* [What you have to do]:
Copy each line of the records below that has "with" in it.

(Material for this exercise)

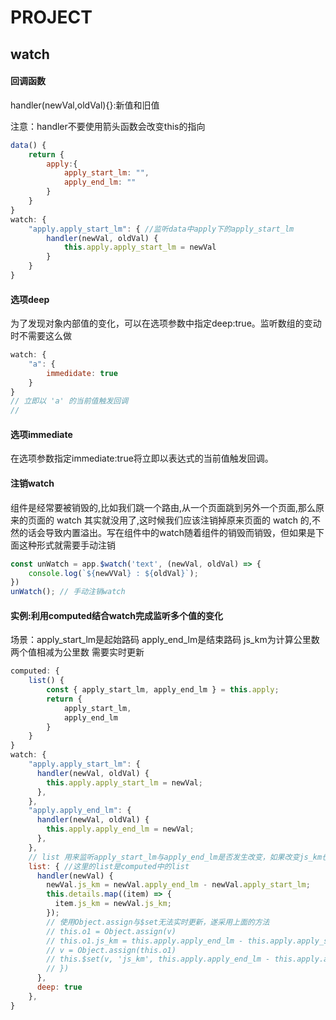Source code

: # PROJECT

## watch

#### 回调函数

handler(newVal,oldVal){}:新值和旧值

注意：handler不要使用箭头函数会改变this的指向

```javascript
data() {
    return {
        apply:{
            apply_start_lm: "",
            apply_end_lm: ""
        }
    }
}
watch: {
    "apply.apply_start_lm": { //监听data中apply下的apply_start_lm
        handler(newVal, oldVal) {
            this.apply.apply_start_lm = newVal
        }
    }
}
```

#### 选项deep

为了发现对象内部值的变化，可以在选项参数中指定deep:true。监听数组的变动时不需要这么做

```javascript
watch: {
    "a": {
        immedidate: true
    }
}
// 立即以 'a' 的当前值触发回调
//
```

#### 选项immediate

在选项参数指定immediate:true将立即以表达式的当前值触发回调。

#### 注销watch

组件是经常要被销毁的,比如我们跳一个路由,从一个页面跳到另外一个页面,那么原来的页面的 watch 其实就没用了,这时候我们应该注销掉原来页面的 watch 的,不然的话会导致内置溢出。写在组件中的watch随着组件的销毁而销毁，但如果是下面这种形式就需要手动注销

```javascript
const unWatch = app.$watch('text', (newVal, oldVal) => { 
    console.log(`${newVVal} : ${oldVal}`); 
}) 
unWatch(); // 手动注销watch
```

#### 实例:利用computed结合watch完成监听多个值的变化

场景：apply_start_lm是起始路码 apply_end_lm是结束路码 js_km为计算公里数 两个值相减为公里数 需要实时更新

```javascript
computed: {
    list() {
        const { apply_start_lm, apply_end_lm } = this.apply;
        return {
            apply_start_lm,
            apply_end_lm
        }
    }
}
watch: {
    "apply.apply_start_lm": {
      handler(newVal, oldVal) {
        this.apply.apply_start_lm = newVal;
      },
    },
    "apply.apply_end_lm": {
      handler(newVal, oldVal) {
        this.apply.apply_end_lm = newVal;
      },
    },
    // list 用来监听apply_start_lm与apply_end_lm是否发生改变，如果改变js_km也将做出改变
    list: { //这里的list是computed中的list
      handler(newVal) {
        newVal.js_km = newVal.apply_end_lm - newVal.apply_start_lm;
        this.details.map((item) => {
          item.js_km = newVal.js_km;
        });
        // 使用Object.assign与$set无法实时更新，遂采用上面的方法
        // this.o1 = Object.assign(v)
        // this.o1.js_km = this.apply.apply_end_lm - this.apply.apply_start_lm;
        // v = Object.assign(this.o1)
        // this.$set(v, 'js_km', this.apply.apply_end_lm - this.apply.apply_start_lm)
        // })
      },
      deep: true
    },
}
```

(End Material for this exercise)
(Material for this exercise)

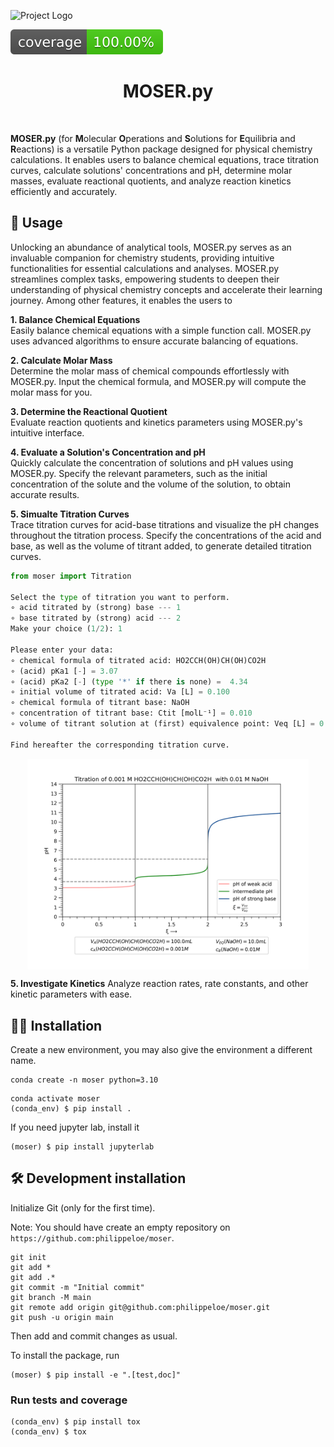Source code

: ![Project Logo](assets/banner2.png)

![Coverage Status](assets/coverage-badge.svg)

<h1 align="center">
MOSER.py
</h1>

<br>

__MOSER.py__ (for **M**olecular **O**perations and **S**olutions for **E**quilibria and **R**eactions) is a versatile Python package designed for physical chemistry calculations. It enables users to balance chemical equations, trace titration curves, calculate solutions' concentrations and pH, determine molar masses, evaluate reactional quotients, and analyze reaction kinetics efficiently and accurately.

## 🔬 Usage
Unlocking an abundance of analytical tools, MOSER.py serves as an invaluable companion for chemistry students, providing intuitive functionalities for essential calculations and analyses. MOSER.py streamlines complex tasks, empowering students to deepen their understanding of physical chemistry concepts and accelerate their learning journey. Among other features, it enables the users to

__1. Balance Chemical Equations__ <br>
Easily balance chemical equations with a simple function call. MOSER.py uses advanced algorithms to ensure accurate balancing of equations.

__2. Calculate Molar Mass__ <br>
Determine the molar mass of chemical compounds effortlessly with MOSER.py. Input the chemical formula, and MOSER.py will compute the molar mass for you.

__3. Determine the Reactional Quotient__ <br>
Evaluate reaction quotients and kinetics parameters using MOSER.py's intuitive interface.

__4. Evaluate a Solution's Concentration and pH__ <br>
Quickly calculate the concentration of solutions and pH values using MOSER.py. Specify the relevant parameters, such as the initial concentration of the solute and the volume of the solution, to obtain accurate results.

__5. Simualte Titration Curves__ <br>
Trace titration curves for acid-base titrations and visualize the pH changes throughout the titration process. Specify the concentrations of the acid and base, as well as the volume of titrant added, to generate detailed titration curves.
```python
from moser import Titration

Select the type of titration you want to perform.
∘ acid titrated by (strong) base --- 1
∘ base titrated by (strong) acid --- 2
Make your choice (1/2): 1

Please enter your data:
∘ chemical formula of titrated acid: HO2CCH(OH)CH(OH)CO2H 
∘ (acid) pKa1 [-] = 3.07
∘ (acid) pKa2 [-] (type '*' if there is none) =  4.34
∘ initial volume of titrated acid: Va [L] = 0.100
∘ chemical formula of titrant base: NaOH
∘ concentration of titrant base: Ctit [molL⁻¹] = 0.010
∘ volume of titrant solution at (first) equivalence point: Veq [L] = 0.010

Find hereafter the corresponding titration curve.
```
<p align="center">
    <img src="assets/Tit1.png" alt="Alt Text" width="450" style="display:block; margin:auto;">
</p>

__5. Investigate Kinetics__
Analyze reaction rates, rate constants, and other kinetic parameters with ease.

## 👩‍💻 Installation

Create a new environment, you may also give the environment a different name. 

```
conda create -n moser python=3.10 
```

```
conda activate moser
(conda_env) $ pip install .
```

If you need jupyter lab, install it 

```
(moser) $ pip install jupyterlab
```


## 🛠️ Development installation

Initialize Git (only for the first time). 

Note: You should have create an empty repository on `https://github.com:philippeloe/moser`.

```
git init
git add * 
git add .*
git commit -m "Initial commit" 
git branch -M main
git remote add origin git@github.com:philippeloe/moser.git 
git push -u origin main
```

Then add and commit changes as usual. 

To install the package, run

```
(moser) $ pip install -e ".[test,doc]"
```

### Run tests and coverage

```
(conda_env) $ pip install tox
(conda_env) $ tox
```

(End Material for this exercise)

* [Answer for the task]:
Easily balance chemical equations with a simple function call. MOSER.py uses advanced algorithms to ensure accurate balancing of equations.
Determine the molar mass of chemical compounds effortlessly with MOSER.py. Input the chemical formula, and MOSER.py will compute the molar mass for you.
Analyze reaction rates, rate constants, and other kinetic parameters with ease.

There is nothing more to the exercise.